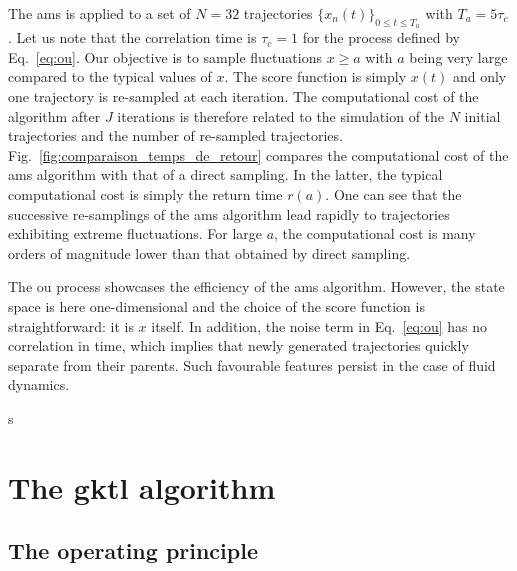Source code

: \documentclass{jfm}
\newcommand{\EL}[1]{{\color{myred}{#1}}}
\begin{document}
	
	The \ac{ams} is applied  to a set of $N=32$ trajectories $\{x_n(t)\}_{0\leq t \leq T_a}$ with $T_a=5\tau_c$.
	Let us note that the correlation time is $\tau_c = 1$ for the process defined by Eq.~\eqref{eq:ou}.
	Our objective is to sample fluctuations $x\geq a$ with $a$ being very large compared to the typical values of $x$.
	The score function is simply $x(t)$ and only one trajectory is re-sampled at each iteration.
	The computational cost of the algorithm after $J$ iterations is therefore related to the simulation of the $N$ initial trajectories and the number of re-sampled trajectories.
	Fig.~\ref{fig:comparaison_temps_de_retour} compares the computational cost of the \ac{ams} algorithm with that of a direct sampling. 
	In the latter, the typical computational cost is simply the return time $r(a)$.
	One can see that the successive re-samplings of the \ac{ams} algorithm lead rapidly to trajectories exhibiting extreme fluctuations.
	For large $a$, the computational cost is many orders of magnitude lower than that obtained by direct sampling.
	
	The \acl{ou} process showcases the efficiency of the \ac{ams} algorithm.
	However, the state space is here one-dimensional and the choice of the score function is straightforward: it is $x$ itself.
	In addition, the noise term in Eq.~\eqref{eq:ou} has no correlation in time, which implies that newly generated trajectories quickly separate from their parents. Such favourable features \EL{do not} persist in the case of fluid dynamics.






s


\section{The \acl{gktl} algorithm}
\label{app:gktl_description}

\subsection{The operating principle}
\label{sec:gktl-operating-principle}
\end{document}
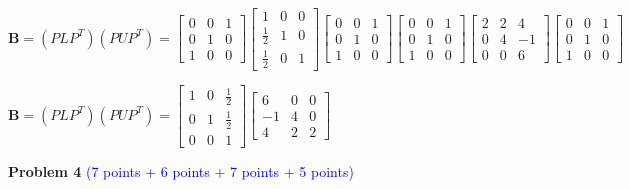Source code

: \documentclass[english,onecolumn]{IEEEtran}
\begin{document}
\begin{enumerate}
    
       	$
    \mathbf{B} = 
    \left(P L P^{T}\right)\left(P U P^{T}\right)
    =
    \begin{bmatrix}
    	0& 0&1 \\
    	0&1&0\\
    	1& 0 &0
    \end{bmatrix}
    \begin{bmatrix}
    	1& 0&0 \\
    	\frac{1}{2}&1&0\\
    	\frac{1}{2}& 0 &1
    \end{bmatrix}
    \begin{bmatrix}
    	0& 0&1 \\
    	0&1&0\\
    	1& 0 &0
    \end{bmatrix}
    \begin{bmatrix}
    	0& 0&1 \\
    	0&1&0\\
    	1& 0 &0
    \end{bmatrix}
    \begin{bmatrix}
    	2& 2&4 \\
    	0&4&-1\\
    	0&0&6
    \end{bmatrix}
    \begin{bmatrix}
    	0& 0&1 \\
    	0&1&0\\
    	1& 0 &0
    \end{bmatrix}
    $ 
    
    $
    \mathbf{B} = 
    \left(P L P^{T}\right)\left(P U P^{T}\right)
    =
    \begin{bmatrix}
    	1& 0&\frac{1}{2} \\
    	0&1&\frac{1}{2}\\
    	0&0&1
    \end{bmatrix}
    \begin{bmatrix}
    	6& 0&0 \\
    	-1&4&0\\
    	4&2&2
    \end{bmatrix}
    $ 
    
\end{enumerate}

\newpage
\noindent\textbf{Problem 4} \textcolor{blue}{(7 points + 6 points + 7 points + 5 points)}
\end{document}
▬▬▬▬▬▬▬▬▬▬
● **Problem**
Working from the lines above, reproduce the material exactly and exclude its pictures.

● **The answer**
Source code

: \documentclass{jfm}
\newcommand{\EL}[1]{{\color{myred}{#1}}}
\begin{document}
	
	The \ac{ams} is applied  to a set of $N=32$ trajectories $\{x_n(t)\}_{0\leq t \leq T_a}$ with $T_a=5\tau_c$.
	Let us note that the correlation time is $\tau_c = 1$ for the process defined by Eq.~\eqref{eq:ou}.
	Our objective is to sample fluctuations $x\geq a$ with $a$ being very large compared to the typical values of $x$.
	The score function is simply $x(t)$ and only one trajectory is re-sampled at each iteration.
	The computational cost of the algorithm after $J$ iterations is therefore related to the simulation of the $N$ initial trajectories and the number of re-sampled trajectories.
	Fig.~\ref{fig:comparaison_temps_de_retour} compares the computational cost of the \ac{ams} algorithm with that of a direct sampling. 
	In the latter, the typical computational cost is simply the return time $r(a)$.
	One can see that the successive re-samplings of the \ac{ams} algorithm lead rapidly to trajectories exhibiting extreme fluctuations.
	For large $a$, the computational cost is many orders of magnitude lower than that obtained by direct sampling.
	
	The \acl{ou} process showcases the efficiency of the \ac{ams} algorithm.
	However, the state space is here one-dimensional and the choice of the score function is straightforward: it is $x$ itself.
	In addition, the noise term in Eq.~\eqref{eq:ou} has no correlation in time, which implies that newly generated trajectories quickly separate from their parents. Such favourable features \EL{do not} persist in the case of fluid dynamics.






s


\section{The \acl{gktl} algorithm}
\label{app:gktl_description}

\subsection{The operating principle}
\label{sec:gktl-operating-principle}
\end{document}
Source code

: \documentclass[english,onecolumn]{IEEEtran}
\begin{document}
\begin{enumerate}
    
       	$
    \mathbf{B} = 
    \left(P L P^{T}\right)\left(P U P^{T}\right)
    =
    \begin{bmatrix}
    	0& 0&1 \\
    	0&1&0\\
    	1& 0 &0
    \end{bmatrix}
    \begin{bmatrix}
    	1& 0&0 \\
    	\frac{1}{2}&1&0\\
    	\frac{1}{2}& 0 &1
    \end{bmatrix}
    \begin{bmatrix}
    	0& 0&1 \\
    	0&1&0\\
    	1& 0 &0
    \end{bmatrix}
    \begin{bmatrix}
    	0& 0&1 \\
    	0&1&0\\
    	1& 0 &0
    \end{bmatrix}
    \begin{bmatrix}
    	2& 2&4 \\
    	0&4&-1\\
    	0&0&6
    \end{bmatrix}
    \begin{bmatrix}
    	0& 0&1 \\
    	0&1&0\\
    	1& 0 &0
    \end{bmatrix}
    $ 
    
    $
    \mathbf{B} = 
    \left(P L P^{T}\right)\left(P U P^{T}\right)
    =
    \begin{bmatrix}
    	1& 0&\frac{1}{2} \\
    	0&1&\frac{1}{2}\\
    	0&0&1
    \end{bmatrix}
    \begin{bmatrix}
    	6& 0&0 \\
    	-1&4&0\\
    	4&2&2
    \end{bmatrix}
    $ 
    
\end{enumerate}

\newpage
\noindent\textbf{Problem 4} \textcolor{blue}{(7 points + 6 points + 7 points + 5 points)}
\end{document}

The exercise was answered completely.